At the core of the battle in City Hall to regulate some 800 or so registered medical marijuana dispensaries is the concept of “over-the-counter sales.” When the term is brought up, what's really meant is retail, storefront sales — in contrast with the kind of nonprofit, smoke-what-you-grow “collectives” for the truly ill that were originally green lit by state law.

Los Angeles County District Attorney Steve Cooley and City Attorney Carmen Trutanich insist that nowhere in state law are storefront pot shops allowed. Dispensaries. Pot pharms. Medicinal shops. Whatever you want to call them, they're not legal. Period.

Prop. 215, which legalized medical marijuana in California in 1996, only allows for collectives where members share in the costs and benefits of cultivation on a strictly nonprofit basis. Never did the voters of California approve a law where anyone with a doctor's note could walk into a retail store and purchase pot.

Attorney General Jerry Brown's medical marijuana guidelines, issued last year, state “the earnings and savings of the business must be used for the general welfare of its members or equitably distributed to members in the form of cash, property, credits, or services.”

It sounds somewhat like a “Kumbaya” festival, but it emphasizes the point: The state never meant “collectives” to become the kind of pot retailers we see all over Los Angeles today. They were meant to be almost socialist organizations in order to support “the cultivation and use of marijuana by seriously ill individuals upon a physician's recommendation,” according to Brown.

“The collective should not purchase marijuana from, or sell to, non-members; instead, it should only provide a means for facilitating or coordinating transactions between members,” states Brown.

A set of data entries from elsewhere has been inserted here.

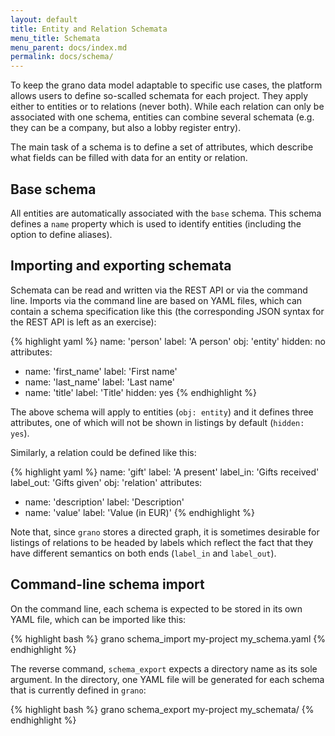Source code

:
 ```yaml
---
layout: default
title: Entity and Relation Schemata
menu_title: Schemata
menu_parent: docs/index.md
permalink: docs/schema/
---
```


To keep the grano data model adaptable to specific use cases, the platform allows users to define so-scalled schemata for each project. They apply either to entities or to relations (never both). While each relation can only be associated with one schema, entities can combine several schemata (e.g. they can be a company, but also a lobby register entry).

The main task of a schema is to define a set of attributes, which describe what fields can be filled with data for an entity or relation. 


## Base schema

All entities are automatically associated with the ``base`` schema. This schema defines a ``name`` property which is used to identify entities (including the option to define aliases).


## Importing and exporting schemata

Schemata can be read and written via the REST API or via the command 
line. Imports via the command line are based on YAML files, which can
contain a schema specification like this (the corresponding JSON 
syntax for the REST API is left as an exercise):

{% highlight yaml %}
name: 'person'
label: 'A person'
obj: 'entity'
hidden: no
attributes:
  - name: 'first_name'
    label: 'First name'
  - name: 'last_name'
    label: 'Last name'
  - name: 'title'
    label: 'Title'
    hidden: yes
{% endhighlight %}

The above schema will apply to entities (``obj: entity``) and it defines
three attributes, one of which will not be shown in listings by default
(``hidden: yes``).

Similarly, a relation could be defined like this:

{% highlight yaml %}
name: 'gift'
label: 'A present'
label_in: 'Gifts received'
label_out: 'Gifts given'
obj: 'relation'
attributes:
  - name: 'description'
    label: 'Description'
  - name: 'value'
    label: 'Value (in EUR)'
{% endhighlight %}

Note that, since ``grano`` stores a directed graph, it is sometimes 
desirable for listings of relations to be headed by labels which reflect
the fact that they have different semantics on both ends (``label_in``
and ``label_out``). 

## Command-line schema import

On the command line, each schema is expected to be stored in its own 
YAML file, which can be imported like this:

{% highlight bash %}
grano schema_import my-project my_schema.yaml
{% endhighlight %}

The reverse command, ``schema_export`` expects a directory name as its
sole argument. In the directory, one YAML file will be generated for 
each schema that is currently defined in ``grano``:

{% highlight bash %}
grano schema_export my-project my_schemata/
{% endhighlight %}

Even the most red-eyed, pro-dispensary stoner can see that what we have in L.A. — a virtual mall of marijuana — is not what was envisioned in Prop. 215. (Of course, pro-medical-marijuana groups are threatening to sue should Los Angeles outlaw retail marijuana, and the City Council seems to be leaning toward a rule that will somehow provide a Mack-truck-sized loophole for cash sales of pot in the city).

“What the law envisaged in 1996 was that you as a patient could grow your own plant,” says assistant City Attorney David Berger. “That was the protection given to you. It did not envisage walking off the street, putting down a piece of paper signed by a doctor, and putting down 85 dollars to get on eighth of an ounce of marijuana.”

Indeed, under Brown's guidelines, “Although medical marijuana 'dispensaries' have been operating in California for years, dispensaries, as such, are not recognized under the law.”

“I don't quite know where the term dispensary comes from in our law,” says Berger. “It's not used in Prop. 215. It's an invention of the marijuana advocates to describe something and give it a title that sounds innocuous — that sounds like something that is somehow authorized.”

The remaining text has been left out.